Specifically, for example, one or more of α-olefins, one or more of ethylenically unsaturated silane compounds, and, if necessary, one or more of other unsaturated monomers. Using a desired reaction vessel, for example, pressure 500-4000 Kg / cm ² position, preferably, 1000-4000 Kg / cm ² position, temperature 100-400 ° C., preferably 150-350 ° C. In the presence of a radical polymerization initiator and, if necessary, a chain transfer agent, random copolymerization is performed simultaneously or stepwise, and if necessary, a random copolymer formed by the copolymerization is formed. A silane compound portion can be modified or condensed to produce a copolymer of an α-olefin and an ethylenically unsaturated silane compound, or a modified or condensed product thereof.

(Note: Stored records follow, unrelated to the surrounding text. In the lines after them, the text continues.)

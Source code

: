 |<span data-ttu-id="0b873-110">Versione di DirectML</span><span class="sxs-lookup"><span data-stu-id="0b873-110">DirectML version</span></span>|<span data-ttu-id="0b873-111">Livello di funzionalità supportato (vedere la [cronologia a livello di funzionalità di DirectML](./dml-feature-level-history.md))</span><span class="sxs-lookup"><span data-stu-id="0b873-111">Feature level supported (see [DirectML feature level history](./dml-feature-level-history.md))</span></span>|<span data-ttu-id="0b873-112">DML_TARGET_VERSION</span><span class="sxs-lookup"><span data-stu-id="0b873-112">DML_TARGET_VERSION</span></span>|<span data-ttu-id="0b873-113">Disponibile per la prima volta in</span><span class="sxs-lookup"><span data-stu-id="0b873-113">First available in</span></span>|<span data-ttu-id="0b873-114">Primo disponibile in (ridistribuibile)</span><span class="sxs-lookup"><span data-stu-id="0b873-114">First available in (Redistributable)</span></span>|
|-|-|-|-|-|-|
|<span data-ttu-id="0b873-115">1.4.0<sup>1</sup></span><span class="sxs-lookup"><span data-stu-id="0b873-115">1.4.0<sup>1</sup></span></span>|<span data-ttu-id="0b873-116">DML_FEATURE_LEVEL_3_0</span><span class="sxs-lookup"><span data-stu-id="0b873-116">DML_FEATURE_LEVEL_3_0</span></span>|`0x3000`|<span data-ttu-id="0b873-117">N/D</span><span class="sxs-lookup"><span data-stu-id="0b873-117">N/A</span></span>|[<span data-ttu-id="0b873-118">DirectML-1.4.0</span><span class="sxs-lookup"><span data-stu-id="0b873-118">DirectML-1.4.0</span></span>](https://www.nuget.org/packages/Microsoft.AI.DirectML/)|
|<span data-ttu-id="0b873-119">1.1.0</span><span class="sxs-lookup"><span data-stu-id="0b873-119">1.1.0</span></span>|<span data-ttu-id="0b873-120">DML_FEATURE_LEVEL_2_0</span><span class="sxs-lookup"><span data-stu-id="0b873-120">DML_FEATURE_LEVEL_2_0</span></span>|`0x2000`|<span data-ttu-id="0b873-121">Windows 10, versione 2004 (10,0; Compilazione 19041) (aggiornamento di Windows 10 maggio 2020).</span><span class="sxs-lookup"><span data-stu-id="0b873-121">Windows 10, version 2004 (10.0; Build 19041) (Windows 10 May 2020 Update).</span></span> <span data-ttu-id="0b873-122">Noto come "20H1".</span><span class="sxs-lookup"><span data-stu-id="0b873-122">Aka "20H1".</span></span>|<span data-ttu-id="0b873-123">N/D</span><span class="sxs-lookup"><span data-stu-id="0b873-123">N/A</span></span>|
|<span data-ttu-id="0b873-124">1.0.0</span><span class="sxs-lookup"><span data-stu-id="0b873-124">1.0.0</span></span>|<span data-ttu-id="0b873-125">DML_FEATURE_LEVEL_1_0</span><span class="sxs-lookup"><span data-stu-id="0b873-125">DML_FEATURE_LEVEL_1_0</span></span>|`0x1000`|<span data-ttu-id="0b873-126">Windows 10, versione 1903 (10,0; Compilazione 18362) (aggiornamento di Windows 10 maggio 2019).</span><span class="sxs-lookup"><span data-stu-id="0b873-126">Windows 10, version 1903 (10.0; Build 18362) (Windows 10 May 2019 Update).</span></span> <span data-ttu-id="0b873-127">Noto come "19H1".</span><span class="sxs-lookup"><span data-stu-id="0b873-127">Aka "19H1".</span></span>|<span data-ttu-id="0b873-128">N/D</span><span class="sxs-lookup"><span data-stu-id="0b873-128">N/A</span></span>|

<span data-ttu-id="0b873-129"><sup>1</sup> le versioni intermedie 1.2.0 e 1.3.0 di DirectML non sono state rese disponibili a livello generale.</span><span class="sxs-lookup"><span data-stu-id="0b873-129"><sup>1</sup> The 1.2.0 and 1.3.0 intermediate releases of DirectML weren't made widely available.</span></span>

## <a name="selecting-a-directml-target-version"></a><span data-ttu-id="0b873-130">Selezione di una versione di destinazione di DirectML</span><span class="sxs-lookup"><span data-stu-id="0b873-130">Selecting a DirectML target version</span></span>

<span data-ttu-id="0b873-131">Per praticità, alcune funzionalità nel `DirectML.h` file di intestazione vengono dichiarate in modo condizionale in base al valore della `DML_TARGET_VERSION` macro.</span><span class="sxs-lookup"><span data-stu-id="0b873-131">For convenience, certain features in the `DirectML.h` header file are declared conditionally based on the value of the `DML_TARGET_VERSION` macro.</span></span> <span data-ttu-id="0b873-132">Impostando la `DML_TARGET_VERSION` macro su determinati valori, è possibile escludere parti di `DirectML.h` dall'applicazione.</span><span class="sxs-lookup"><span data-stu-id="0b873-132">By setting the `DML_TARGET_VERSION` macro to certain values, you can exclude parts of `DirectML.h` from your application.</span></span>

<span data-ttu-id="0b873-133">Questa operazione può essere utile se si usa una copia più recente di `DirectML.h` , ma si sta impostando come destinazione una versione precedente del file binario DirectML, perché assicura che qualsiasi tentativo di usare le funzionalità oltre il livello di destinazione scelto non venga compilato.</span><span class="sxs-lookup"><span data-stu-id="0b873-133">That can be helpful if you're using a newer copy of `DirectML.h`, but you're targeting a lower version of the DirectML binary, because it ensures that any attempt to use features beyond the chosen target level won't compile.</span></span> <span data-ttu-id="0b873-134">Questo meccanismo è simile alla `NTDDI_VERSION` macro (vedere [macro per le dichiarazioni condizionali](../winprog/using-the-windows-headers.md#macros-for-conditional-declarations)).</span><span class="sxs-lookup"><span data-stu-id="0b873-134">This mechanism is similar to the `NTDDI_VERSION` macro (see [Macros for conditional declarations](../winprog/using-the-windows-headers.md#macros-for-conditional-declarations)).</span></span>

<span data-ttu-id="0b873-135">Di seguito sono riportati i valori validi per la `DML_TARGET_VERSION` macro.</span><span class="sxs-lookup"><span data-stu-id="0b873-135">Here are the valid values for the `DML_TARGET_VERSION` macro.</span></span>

  Examples of the copolymer of an α-olefin and an ethylenically unsaturated silane compound or a modified or condensed product thereof include, for example, one or more α-olefins and, if necessary, other unsaturated monomers. One or two or more kinds are polymerized simultaneously or stepwise in the presence of a radical polymerization initiator and, if necessary, a chain transfer agent, using the desired reaction vessel, and then the polymerization. 1 to 2 or more types of ethylenically unsaturated silane compounds are graft-copolymerized to the polyolefin-based polymer produced by the above, and further, if necessary, a graft copolymer produced by the copolymer is constituted. A silane compound portion may be modified or condensed to produce a copolymer of an α-olefin and an ethylenically unsaturated silane compound or a modified or condensed product thereof. Kill.

  Examples of the α-olefin include ethylene, propylene, 1-butene, isobutylene, 1-pentene, 2-methyl-1-butene, 3-methyl-1-butene, 1-hexene, 1-heptene, 1-octene, One or more selected from 1-nonene and 1-decene can be used.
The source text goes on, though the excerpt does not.